Tony Blair (1997-2007)

Blair was another prime minister with whom the queen’s relationship has been described as “tumultuous”, even though they appeared cordial in public. Deliberations of the weekly meetings between the queen and the prime minister are confidential, but Blair infuriated royal quarters by including some details in his book, A Journey. Their relationship got off to a rocky start when the queen was reportedly offended because Cherie, Blair’s wife, refused to curtsy during their first meeting. Blair then changed the day of the weekly meetings from Tuesdays to Wednesdays, which also altered the queen’s schedule. The queen reportedly put Blair in his place in 1997 when he first became prime minister. According to Blair, “She did say to me that Winston Churchill was the first prime minister that she dealt with, and that was before I was born…So I got a sense of my, er, my relative seniority, or lack of it”. Princess Diana’s death in 1997 was another uneasy occasion. Blair reportedly had to convince her to ditch the ‘stiff upper lip’ approach to the popular princess’ death, according to a recent documentary. The queen was initially determined to stick to regular protocols and not show any emotion in public, but she misjudged the public mood and there was an outcry over her supposed hard-heartedness. Blair, who had only just been elected as prime minister, travelled to Scotland to persuade her to come to London and change her approach.

Boris Johnson (2019- )

Soon after returning to Downing Street after an audience with the queen when he was appointed prime minister in July 2019, Johnson reportedly told his staff that the queen had told him: “I don’t know why anyone would want the job”. The British media described it as a gaffe at the start of his tenure, but he was to later apologise to her at least twice: the first in September 2019 when the Supreme Court ruled that parliament had been prorogued at the height of the Brexit rows unlawfully (the queen had prorogued parliament on the advice of the Johnson government); and in February this year, when it emerged that a party was held in Downing Street on the eve of the funeral of her husband, Prince Philip, in April 2021. On May 26, Johnson deployed the full range of his wordsmith skills (he was previously a journalist) to pay tributes to the queen during the Humble Address to Her Majesty’s Platinum Jubilee in the House of Commons: “She has seen an empire transformed into a happy Commonwealth that countries are now bidding to join.
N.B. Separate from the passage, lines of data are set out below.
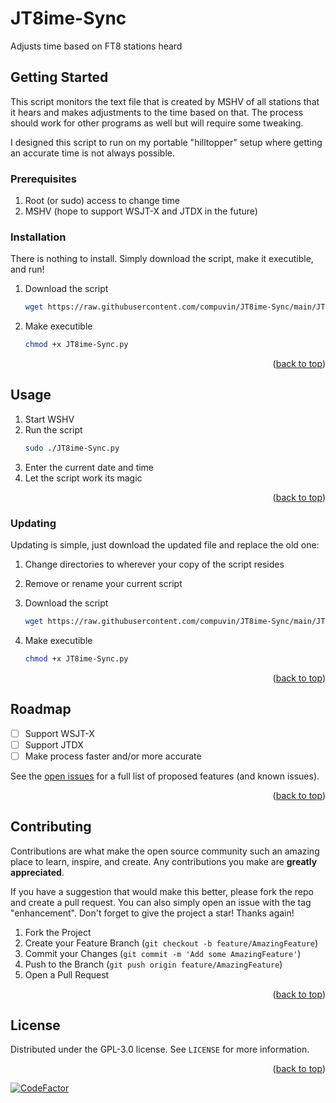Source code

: <a name="readme-top"></a>
# JT8ime-Sync
Adjusts time based on FT8 stations heard

<!-- GETTING STARTED -->
## Getting Started

This script monitors the text file that is created by MSHV of all stations that it hears and makes adjustments to the time based on that. The process should work for other programs as well but will require some tweaking.

I designed this script to run on my portable "hilltopper" setup where getting an accurate time is  not always possible.

### Prerequisites

1. Root (or sudo) access to change time
2. MSHV (hope to support WSJT-X and JTDX in the future)

### Installation

There is nothing to install. Simply download the script, make it executible, and run!

1. Download the script
   ```sh
   wget https://raw.githubusercontent.com/compuvin/JT8ime-Sync/main/JT8ime-Sync.py
   ```
2. Make executible
   ```sh
   chmod +x JT8ime-Sync.py
   ```

<p align="right">(<a href="#readme-top">back to top</a>)</p>



<!-- USAGE EXAMPLES -->
## Usage

1. Start WSHV
2. Run the script
   ```sh
   sudo ./JT8ime-Sync.py
   ```
3. Enter the current date and time
4. Let the script work its magic

<p align="right">(<a href="#readme-top">back to top</a>)</p>

### Updating

Updating is simple, just download the updated file and replace the old one:

1. Change directories to wherever your copy of the script resides

2. Remove or rename your current script
3. Download the script
   ```sh
   wget https://raw.githubusercontent.com/compuvin/JT8ime-Sync/main/JT8ime-Sync.py
   ```
4. Make executible
   ```sh
   chmod +x JT8ime-Sync.py
   ```

<p align="right">(<a href="#readme-top">back to top</a>)</p>

<!-- ROADMAP -->
## Roadmap

- [ ] Support WSJT-X
- [ ] Support JTDX
- [ ] Make process faster and/or more accurate

See the [open issues](https://github.com/compuvin/jt8ime-sync/issues) for a full list of proposed features (and known issues).

<p align="right">(<a href="#readme-top">back to top</a>)</p>



<!-- CONTRIBUTING -->
## Contributing

Contributions are what make the open source community such an amazing place to learn, inspire, and create. Any contributions you make are **greatly appreciated**.

If you have a suggestion that would make this better, please fork the repo and create a pull request. You can also simply open an issue with the tag "enhancement".
Don't forget to give the project a star! Thanks again!

1. Fork the Project
2. Create your Feature Branch (`git checkout -b feature/AmazingFeature`)
3. Commit your Changes (`git commit -m 'Add some AmazingFeature'`)
4. Push to the Branch (`git push origin feature/AmazingFeature`)
5. Open a Pull Request

<p align="right">(<a href="#readme-top">back to top</a>)</p>



<!-- LICENSE -->
## License

Distributed under the GPL-3.0 license. See `LICENSE` for more information.

<p align="right">(<a href="#readme-top">back to top</a>)</p>

[![CodeFactor](https://www.codefactor.io/repository/github/compuvin/jt8ime-sync/badge)](https://www.codefactor.io/repository/github/compuvin/jt8ime-sync)
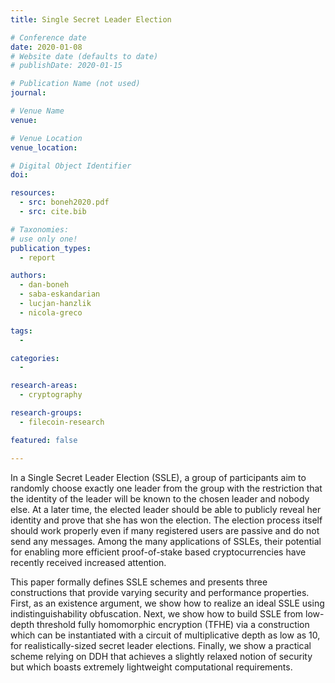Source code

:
 ```yaml
---
title: Single Secret Leader Election

# Conference date
date: 2020-01-08
# Website date (defaults to date)
# publishDate: 2020-01-15

# Publication Name (not used)
journal:

# Venue Name
venue:

# Venue Location
venue_location:

# Digital Object Identifier
doi:

resources:
  - src: boneh2020.pdf
  - src: cite.bib

# Taxonomies:
# use only one!
publication_types:
  - report

authors:
  - dan-boneh
  - saba-eskandarian
  - lucjan-hanzlik
  - nicola-greco

tags:
  -

categories:
  -

research-areas:
  - cryptography

research-groups:
  - filecoin-research

featured: false

---
```


In a Single Secret Leader Election (SSLE), a group of participants aim to randomly choose exactly one leader from the group with the restriction that the identity of the leader will be known to the chosen leader and nobody else. At a later time, the elected leader should be able to publicly reveal her identity and prove that she has won the election. The election process itself should work properly even if many registered users are passive and do not send any messages. Among the many applications of SSLEs, their potential for enabling more efficient proof-of-stake based cryptocurrencies have recently received increased attention.

This paper formally defines SSLE schemes and presents three constructions that provide varying security and performance properties. First, as an existence argument, we show how to realize an ideal SSLE using indistinguishability obfuscation. Next, we show how to build SSLE from low-depth threshold fully homomorphic encryption (TFHE) via a construction which can be instantiated with a circuit of multiplicative depth as low as 10, for realistically-sized secret leader elections. Finally, we show a practical scheme relying on DDH that achieves a slightly relaxed notion of security but which boasts extremely lightweight computational requirements.
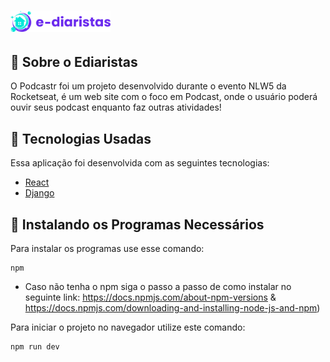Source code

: # <img src="ediaristas/public/img/logos/logo.svg" alt="Ediaristas logo" width="160px"/>

<center>  </center>

  ## 📒 Sobre o Ediaristas
  O Podcastr foi um projeto desenvolvido durante o evento NLW5 da Rocketseat, é
  um web site com o foco em Podcast, onde o usuário poderá ouvir seus podcast 
  enquanto faz outras atividades!
  
  ## 🌟 Tecnologias Usadas
  Essa aplicação foi desenvolvida com as seguintes tecnologias:
  
  - [React](https://reactjs.org/)
  - [Django](https://www.djangoproject.com/)

  ## 💾 Instalando os Programas Necessários
  Para instalar os programas use esse comando:
  ```
  npm
  ```
  - Caso não tenha o npm siga o passo a passo de como instalar no seguinte link: https://docs.npmjs.com/about-npm-versions & https://docs.npmjs.com/downloading-and-installing-node-js-and-npm)

  Para iniciar o projeto no navegador utilize este comando:
  ```
  npm run dev
  ```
And in the thousand-year history of this place no monarch has seen such an increase in the longevity or the prosperity or the opportunity or the freedom of the British people; no monarch has seen such technical advances many of which British scientists played a leading part; from the dawn of the internet to the use of the world’s first approved Covid-19 vaccine. No monarch by her efforts and dedication and achievement better deserves the attribute of greatness and for me she is already Elizabeth the Great.”